===== Dataset records

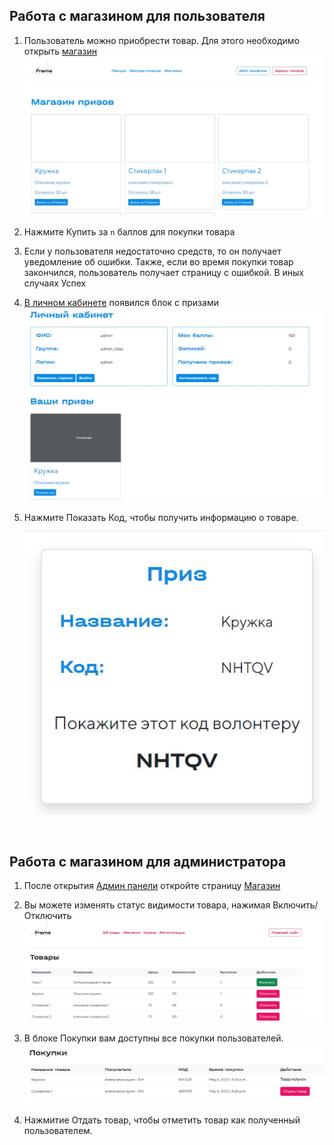 ## Работа с магазином для пользователя

1. Пользователь можно приобрести товар. Для этого необходимо открыть [магазин](https://framelyc.ru/shop/)
    <img src="img/img11.jpg">

2. Нажмите Купить за `n` баллов для покупки товара
3. Если у пользователя недостаточно средств, то он получает уведомление об ошибки. Также, если во время покупки товар закончился, пользователь получает страницу с ошибкой. В иных случаях Успех
4. [В личном кабинете](https://framelyc.ru/profile) появился блок с призами
    <img src="img/img12.jpg">

5. Нажмите Показать Код, чтобы получить информацию о товаре.
    <img src="img/img13.jpg">


<br>

## Работа с магазином для администратора

1. После открытия [Админ панели](https://framelyc.ru/admin_codes) откройте страницу [Магазин](https://framelyc.ru/admin_shop)

2. Вы можете изменять статус видимости товара, нажимая Включить/Отключить
    <img src="img/img14.jpg">

3. В блоке Покупки вам доступны все покупки пользователей. 
    <img src="img/img15.jpg">
4. Нажмитие Отдать товар, чтобы отметить товар как полученный пользователем. 

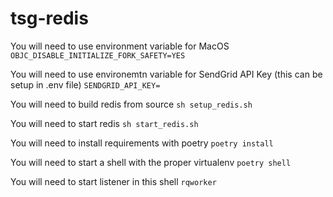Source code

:# tsg-redis

You will need to use environment variable for MacOS
`OBJC_DISABLE_INITIALIZE_FORK_SAFETY=YES`

You will need to use environemtn variable for SendGrid API Key (this can be setup in .env file)
`SENDGRID_API_KEY=`

You will need to build redis from source
`sh setup_redis.sh`

You will need to start redis
`sh start_redis.sh`

You will need to install requirements with poetry
`poetry install`

You will need to start a shell with the proper virtualenv
`poetry shell`

You will need to start listener in this shell
`rqworker`
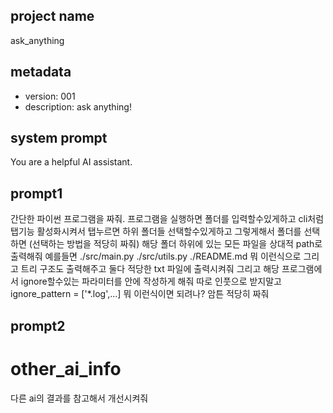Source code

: ## project name ##
ask_anything

## metadata ##
- version: 001
- description: ask anything!

## system prompt ##
You are a helpful AI assistant.

## prompt1 ##
간단한 파이썬 프로그램을 짜줘.
프로그램을 실행하면 폴더를 입력할수있게하고 cli처럼 탭기능 활성화시켜서 탭누르면 하위 폴더들 선택할수있게하고
그렇게해서 폴더를 선택하면 (선택하는 방법을 적당히 짜줘)
해당 폴더 하위에 있는 모든 파일을 상대적 path로 출력해줘
예를들면
./src/main.py
./src/utils.py
./README.md
뭐 이런식으로
그리고 트리 구조도 출력해주고
둘다 적당한 txt 파일에 출력시켜줘
그리고 해당 프로그램에서 ignore할수있는 파라미터를 안에 작성하게 해줘 따로 인풋으로 받지말고
ignore_pattern = ['*.log',...] 뭐 이런식이면 되려나? 암튼 적당히 짜줘

## prompt2 ##
# other_ai_info
다른 ai의 결과를 참고해서 개선시켜줘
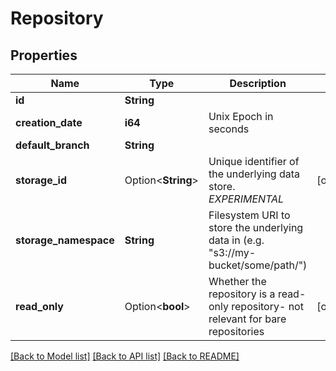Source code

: # Repository

## Properties

Name | Type | Description | Notes
------------ | ------------- | ------------- | -------------
**id** | **String** |  | 
**creation_date** | **i64** | Unix Epoch in seconds | 
**default_branch** | **String** |  | 
**storage_id** | Option<**String**> | Unique identifier of the underlying data store. *EXPERIMENTAL* | [optional]
**storage_namespace** | **String** | Filesystem URI to store the underlying data in (e.g. \"s3://my-bucket/some/path/\") | 
**read_only** | Option<**bool**> | Whether the repository is a read-only repository- not relevant for bare repositories | [optional]

[[Back to Model list]](../README.md#documentation-for-models) [[Back to API list]](../README.md#documentation-for-api-endpoints) [[Back to README]](../README.md)


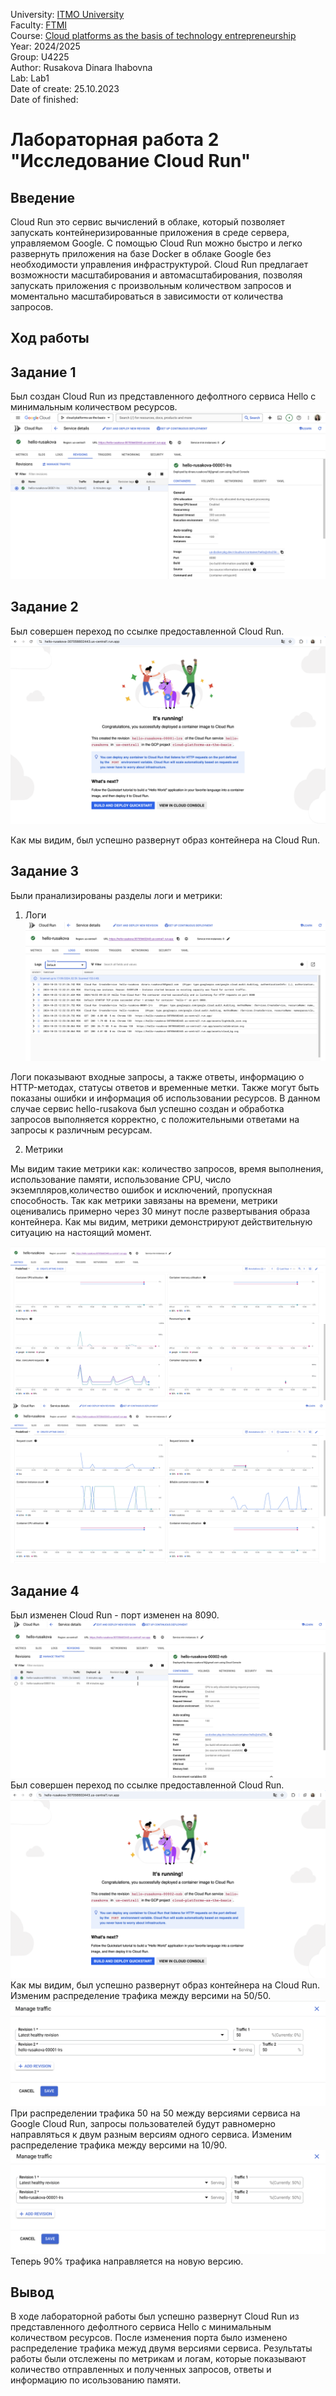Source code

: University: [ITMO University](https://itmo.ru/ru/)  
Faculty: [FTMI](https://fict.itmo.ru)  
Course: [Cloud platforms as the basis of technology entrepreneurship](https://)  
Year: 2024/2025  
Group: U4225  
Author: Rusakova Dinara Ihabovna  
Lab: Lab1  
Date of create: 25.10.2023  
Date of finished:   

# Лабораторная работа 2 "Исследование Cloud Run"

## Введение

Cloud Run это сервис вычислений в облаке, который позволяет запускать контейнеризированные приложения в среде сервера, управляемом Google. С помощью Cloud Run можно быстро и легко развернуть приложения на базе Docker в облаке Google без необходимости управления инфраструктурой. Cloud Run предлагает возможности масштабирования и автомасштабирования, позволяя запускать приложения с произвольным количеством запросов и моментально масштабироваться в зависимости от количества запросов.

## Ход работы
## Задание 1

Был создан Cloud Run из представленного дефолтного сервиса Hello с минимальным количеством ресурсов.
![](/lab2/screenshots/lab2_task1.png)

## Задание 2

Был совершен переход по ссылке предоставленной Cloud Run.
![](/lab2/screenshots/lab2_task2.png)

Как мы видим, был успешно развернут образ контейнера на Cloud Run.  


## Задание 3

Были пранализированы разделы логи и метрики:

1. Логи
![](/lab2/screenshots/lab2_task3_1.png)

Логи показывают входные запросы, а также ответы, информацию о HTTP-методах, статусы ответов и временные метки. Также могут быть показаны ошибки и информация об использовании ресурсов.
В данном случае сервис hello-rusakova был успешно создан и обработка запросов выполняется корректно, с положительными ответами на запросы к различным ресурсам.

2. Метрики 

Мы видим такие метрики как: количество запросов, время выполнения, использование памяти, использование CPU, число экземпляров,количество ошибок и исключений, пропускная способность.
Так как метрики завязаны на времени, метрики оценивались примерно через 30 минут после развертывания образа контейнера. Как мы видим, метрики демонстрируют действительную ситуацию на настоящий момент.

![](/lab2/screenshots/lab2_task3_3.png)
![](/lab2/screenshots/lab2_task3_2.png)

## Задание 4 
Был изменен Cloud Run - порт изменен на 8090.
![](/lab2/screenshots/lab2_task4_1.png)
Был совершен переход по ссылке предоставленной Cloud Run.
![](/lab2/screenshots/lab2_task4_2.png)
Как мы видим, был успешно развернут образ контейнера на Cloud Run. 
Изменим распределение трафика между версими на 50/50.
![](/lab2/screenshots/lab2_task_4_3.png)
При распределении трафика 50 на 50 между версиями сервиса на Google Cloud Run, запросы пользователей будут равномерно направляться к двум разным версиям одного сервиса.
Изменим распределение трафика между версими на 10/90.
![](/lab2/screenshots/lab2_task4_4.png)
Теперь 90% трафика направляется на новую версию. 

## Вывод
В ходе лабораторной работы был успешно развернут Cloud Run из представленного дефолтного сервиса Hello с минимальным количеством ресурсов. После изменения порта было изменено распределение трафика межуд двумя версиями сервиса. Результаты работы были отслежены по метрикам и логам, которые показывают количество отправленных и полученных запросов, ответы и информацию по исользованию памяти.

==========

## [Assignment]
In your copy, include no pictures; print every line above exactly.

## [Solution to the problem]
 ## Работа с магазином для пользователя

1. Пользователь можно приобрести товар. Для этого необходимо открыть [магазин](https://framelyc.ru/shop/)
    <img src="img/img11.jpg">

2. Нажмите Купить за `n` баллов для покупки товара
3. Если у пользователя недостаточно средств, то он получает уведомление об ошибки. Также, если во время покупки товар закончился, пользователь получает страницу с ошибкой. В иных случаях Успех
4. [В личном кабинете](https://framelyc.ru/profile) появился блок с призами
    <img src="img/img12.jpg">

5. Нажмите Показать Код, чтобы получить информацию о товаре.
    <img src="img/img13.jpg">


<br>

## Работа с магазином для администратора

1. После открытия [Админ панели](https://framelyc.ru/admin_codes) откройте страницу [Магазин](https://framelyc.ru/admin_shop)

2. Вы можете изменять статус видимости товара, нажимая Включить/Отключить
    <img src="img/img14.jpg">

3. В блоке Покупки вам доступны все покупки пользователей. 
    <img src="img/img15.jpg">
4. Нажмитие Отдать товар, чтобы отметить товар как полученный пользователем. 

Source code

:# tsg-redis

You will need to use environment variable for MacOS
`OBJC_DISABLE_INITIALIZE_FORK_SAFETY=YES`

You will need to use environemtn variable for SendGrid API Key (this can be setup in .env file)
`SENDGRID_API_KEY=`

You will need to build redis from source
`sh setup_redis.sh`

You will need to start redis
`sh start_redis.sh`

You will need to install requirements with poetry
`poetry install`

You will need to start a shell with the proper virtualenv
`poetry shell`

You will need to start listener in this shell
`rqworker`
Source code

: ## project name ##
ask_anything

## metadata ##
- version: 001
- description: ask anything!

## system prompt ##
You are a helpful AI assistant.

## prompt1 ##
간단한 파이썬 프로그램을 짜줘.
프로그램을 실행하면 폴더를 입력할수있게하고 cli처럼 탭기능 활성화시켜서 탭누르면 하위 폴더들 선택할수있게하고
그렇게해서 폴더를 선택하면 (선택하는 방법을 적당히 짜줘)
해당 폴더 하위에 있는 모든 파일을 상대적 path로 출력해줘
예를들면
./src/main.py
./src/utils.py
./README.md
뭐 이런식으로
그리고 트리 구조도 출력해주고
둘다 적당한 txt 파일에 출력시켜줘
그리고 해당 프로그램에서 ignore할수있는 파라미터를 안에 작성하게 해줘 따로 인풋으로 받지말고
ignore_pattern = ['*.log',...] 뭐 이런식이면 되려나? 암튼 적당히 짜줘

## prompt2 ##
# other_ai_info
다른 ai의 결과를 참고해서 개선시켜줘
Source code

: # Repository

## Properties

Name | Type | Description | Notes
------------ | ------------- | ------------- | -------------
**id** | **String** |  | 
**creation_date** | **i64** | Unix Epoch in seconds | 
**default_branch** | **String** |  | 
**storage_id** | Option<**String**> | Unique identifier of the underlying data store. *EXPERIMENTAL* | [optional]
**storage_namespace** | **String** | Filesystem URI to store the underlying data in (e.g. \"s3://my-bucket/some/path/\") | 
**read_only** | Option<**bool**> | Whether the repository is a read-only repository- not relevant for bare repositories | [optional]

[[Back to Model list]](../README.md#documentation-for-models) [[Back to API list]](../README.md#documentation-for-api-endpoints) [[Back to README]](../README.md)


Source code

: University: [ITMO University](https://itmo.ru/ru/)  
Faculty: [FTMI](https://fict.itmo.ru)  
Course: [Cloud platforms as the basis of technology entrepreneurship](https://)  
Year: 2024/2025  
Group: U4225  
Author: Rusakova Dinara Ihabovna  
Lab: Lab1  
Date of create: 25.10.2023  
Date of finished:   

# Лабораторная работа 2 "Исследование Cloud Run"

## Введение

Cloud Run это сервис вычислений в облаке, который позволяет запускать контейнеризированные приложения в среде сервера, управляемом Google. С помощью Cloud Run можно быстро и легко развернуть приложения на базе Docker в облаке Google без необходимости управления инфраструктурой. Cloud Run предлагает возможности масштабирования и автомасштабирования, позволяя запускать приложения с произвольным количеством запросов и моментально масштабироваться в зависимости от количества запросов.

## Ход работы
## Задание 1

Был создан Cloud Run из представленного дефолтного сервиса Hello с минимальным количеством ресурсов.
![](/lab2/screenshots/lab2_task1.png)

## Задание 2

Был совершен переход по ссылке предоставленной Cloud Run.
![](/lab2/screenshots/lab2_task2.png)

Как мы видим, был успешно развернут образ контейнера на Cloud Run.  


## Задание 3

Были пранализированы разделы логи и метрики:

1. Логи
![](/lab2/screenshots/lab2_task3_1.png)

Логи показывают входные запросы, а также ответы, информацию о HTTP-методах, статусы ответов и временные метки. Также могут быть показаны ошибки и информация об использовании ресурсов.
В данном случае сервис hello-rusakova был успешно создан и обработка запросов выполняется корректно, с положительными ответами на запросы к различным ресурсам.

2. Метрики 

Мы видим такие метрики как: количество запросов, время выполнения, использование памяти, использование CPU, число экземпляров,количество ошибок и исключений, пропускная способность.
Так как метрики завязаны на времени, метрики оценивались примерно через 30 минут после развертывания образа контейнера. Как мы видим, метрики демонстрируют действительную ситуацию на настоящий момент.

![](/lab2/screenshots/lab2_task3_3.png)
![](/lab2/screenshots/lab2_task3_2.png)

## Задание 4 
Был изменен Cloud Run - порт изменен на 8090.
![](/lab2/screenshots/lab2_task4_1.png)
Был совершен переход по ссылке предоставленной Cloud Run.
![](/lab2/screenshots/lab2_task4_2.png)
Как мы видим, был успешно развернут образ контейнера на Cloud Run. 
Изменим распределение трафика между версими на 50/50.
![](/lab2/screenshots/lab2_task_4_3.png)
При распределении трафика 50 на 50 между версиями сервиса на Google Cloud Run, запросы пользователей будут равномерно направляться к двум разным версиям одного сервиса.
Изменим распределение трафика между версими на 10/90.
![](/lab2/screenshots/lab2_task4_4.png)
Теперь 90% трафика направляется на новую версию. 

## Вывод
В ходе лабораторной работы был успешно развернут Cloud Run из представленного дефолтного сервиса Hello с минимальным количеством ресурсов. После изменения порта было изменено распределение трафика межуд двумя версиями сервиса. Результаты работы были отслежены по метрикам и логам, которые показывают количество отправленных и полученных запросов, ответы и информацию по исользованию памяти.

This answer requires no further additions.